![]() |
![]() |
Cuttack, March 20: Odisha’s first maritime museum will be thrown open to public on Utkal Divas.
“Chief minister Naveen Patnaik will inaugurate the maritime museum on the occasion of Utkal Divas in April,” said executive engineer of Jobra irrigation division Subrat Das.
During the British Era, the museum building was a navigation workshop.
Das said from April 2, the museum would remain open on all working days except Monday.
Visitors will be able to have a glimpse of the British period maritime history of the state at the museum. An entry fee of Rs 10 will be collected from the visitors for the maintenance of the museum.
However, no entry fee will be collected from students and children below 10 years of age.
A 17-member trust headed by the chief minister was constituted last month to look after the development and maintenance of the maritime museum which is expected to be one of the key tourist attractions in the city.
A fund of Rs 12 crore has already been sanctioned and the amount would be kept in a bank while the interest earned from the money would be utilised for the payment of salary of the staff and other personnel working at the museum, Das added.
Official sources said that there would be 10 galleries at the maritime museum. These would include an introduction gallery, a maritime history gallery, a boat building gallery, a workshop gallery, a maritime rituals gallery, a navigation gallery, a gallery on the monuments on Odisha coast, a boat display shed, a saw mill and a boat repairing jetty.
The chief minister will also lay the foundation stone for an aquarium inside the museum.

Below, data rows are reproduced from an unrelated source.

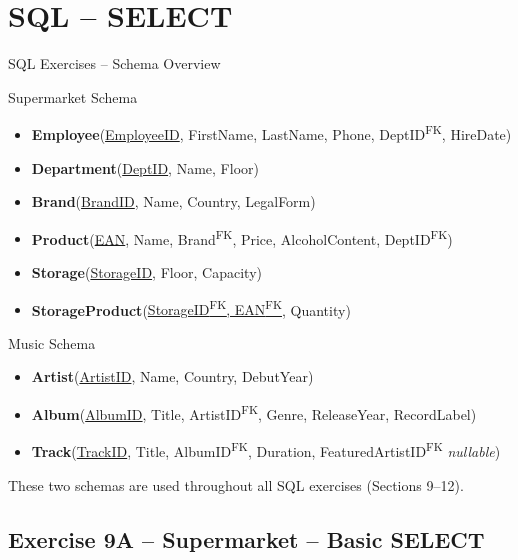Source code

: \documentclass[10pt]{beamer}
\begin{document}
\section{SQL -- SELECT}

\begin{frame}{SQL Exercises -- Schema Overview}
  \begin{block}{Supermarket Schema}
    \small
    \begin{itemize}
      \item \textbf{Employee}(\underline{EmployeeID}, FirstName, LastName, Phone, DeptID\textsuperscript{FK}, HireDate)
      \item \textbf{Department}(\underline{DeptID}, Name, Floor)
      \item \textbf{Brand}(\underline{BrandID}, Name, Country, LegalForm)
      \item \textbf{Product}(\underline{EAN}, Name, Brand\textsuperscript{FK}, Price, AlcoholContent, DeptID\textsuperscript{FK})
      \item \textbf{Storage}(\underline{StorageID}, Floor, Capacity)
      \item \textbf{StorageProduct}(\underline{StorageID\textsuperscript{FK}, EAN\textsuperscript{FK}}, Quantity)
    \end{itemize}
  \end{block}

  \begin{block}{Music Schema}
    \small
    \begin{itemize}
      \item \textbf{Artist}(\underline{ArtistID}, Name, Country, DebutYear)
      \item \textbf{Album}(\underline{AlbumID}, Title, ArtistID\textsuperscript{FK}, Genre, ReleaseYear, RecordLabel)
      \item \textbf{Track}(\underline{TrackID}, Title, AlbumID\textsuperscript{FK}, Duration, FeaturedArtistID\textsuperscript{FK} \textit{nullable})
    \end{itemize}
  \end{block}

  These two schemas are used throughout all SQL exercises (Sections 9--12).
\end{frame}

\subsection{Exercise 9A -- Supermarket -- Basic SELECT}
\end{document}
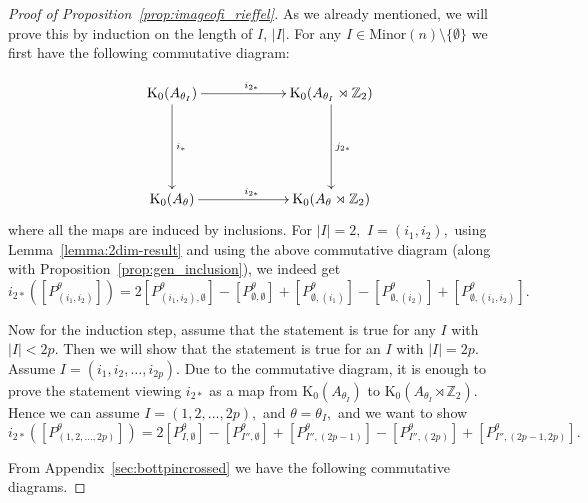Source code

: \documentclass[9pt, BCOR=2mm]{amsart}
\numberwithin{equation}{section}
\numberwithin{equation}{section}
\newcommand{\Z}{{\mathbb{Z}}}
\newcommand{\K}{\mathrm{K}} %
\begin{document}
	\begin{proof}[Proof of Proposition~\ref{prop:imageofi_rieffel}]
	 As we already mentioned, we will prove this by induction on the length of $I$, $|I|.$ For any $I\in \mathrm{Minor}(n)\setminus \{\emptyset\}$ we first have the following commutative diagram:	
	 
	 \begin{align*}
\xymatrixrowsep{5pc}
\xymatrixcolsep{5pc}
\xymatrix
{
\K_0(A_{\theta_I}) \ar[r]^{i_{2*}} \ar[d]^{i_*} &
\K_0(A_{\theta_I}\rtimes\Z_2) \ar[d]^{j_{2*}} \\
\K_0(A_{\theta})\ar[r]^{i_{2*}} & \K_0(A_{\theta}\rtimes\Z_2)
}
\end{align*}
where all the maps are induced by inclusions.
For $|I|=2,$ $I=(i_1,i_2),$ using Lemma~\ref{lemma:2dim-result} and using the above commutative diagram (along with Proposition~\ref{prop:gen_inclusion}), we indeed get 
$$i_{2*}([P_{(i_1,i_2)}^{\theta}])=	2[P_{(i_1,i_2),\emptyset} ^{\theta}]-[P_{\emptyset,\emptyset} ^{\theta}]+[P_{\emptyset,(i_1)} ^{\theta}]-[P_{\emptyset, (i_2)} ^{\theta}]+[P_{\emptyset, (i_1,i_2)} ^{\theta}].$$

Now for the induction step, assume that the statement is true for any $I$ with $|I|< 2p$. Then we will show that the statement is true for an $I$ with $|I|= 2p.$ Assume $I=(i_1,i_2,\dots,i_{2p}).$ Due to the commutative diagram, it is enough to prove the statement viewing $i_{2*}$ as a map from $\K_0(A_{\theta_I})$ to $\K_0(A_{\theta_I}\rtimes\Z_2).$ Hence we can assume $I= (1,2,\dots,2p),$ and $\theta= \theta_I,$ and we want to show 
$$i_{2*}([P_{(1,2,\dots,2p)}^{\theta}])=	2[P_{I,\emptyset} ^{\theta}]-[P_{I'',\emptyset} ^{\theta}]+[P_{I'',({2p-1})} ^{\theta}]-[P_{I'', ({2p})} ^{\theta}]+[P_{I'', ({2p-1},{2p})} ^{\theta}].$$


From Appendix~\ref{sec:bottpincrossed} we have the following commutative diagrams. 


\end{proof}
\end{document}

More than 12 species of marine creatures will be kept inside the aquarium, which, once completed, would be another attraction here.
The Britons had set up the workshop at Jobra in 1868 and had made Cuttack a hub of irrigation and inland waterways in the region.
By setting up the workshop at Jobra, they connected Cuttack with the hinterland. It was set up by the public works department of the British administration through the efforts of engineer G.H Faulkner.
The work for restoration and conversion of the workshop into a maritime museum is being carried out by the Indian National Trust for Art and Culture (Intach). The project’s foundation stone was laid in 2007.